Start of Record excerpts

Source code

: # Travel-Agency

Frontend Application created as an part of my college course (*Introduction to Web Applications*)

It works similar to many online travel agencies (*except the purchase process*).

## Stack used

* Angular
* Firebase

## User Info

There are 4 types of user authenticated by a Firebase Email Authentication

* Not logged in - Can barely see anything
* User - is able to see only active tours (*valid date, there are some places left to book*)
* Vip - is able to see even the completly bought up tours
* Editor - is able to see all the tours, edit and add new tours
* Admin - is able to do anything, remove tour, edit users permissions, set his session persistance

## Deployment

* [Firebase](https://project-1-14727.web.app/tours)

End of Record excerpts

Exercise directions → Retype exactly the lines above, from the one with "Frontend Application created" through the one with "bought up tours", inclusive.

Response area →
Frontend Application created as an part of my college course (*Introduction to Web Applications*)

It works similar to many online travel agencies (*except the purchase process*).

## Stack used

* Angular
* Firebase

## User Info

There are 4 types of user authenticated by a Firebase Email Authentication

* Not logged in - Can barely see anything
* User - is able to see only active tours (*valid date, there are some places left to book*)
* Vip - is able to see even the completly bought up tours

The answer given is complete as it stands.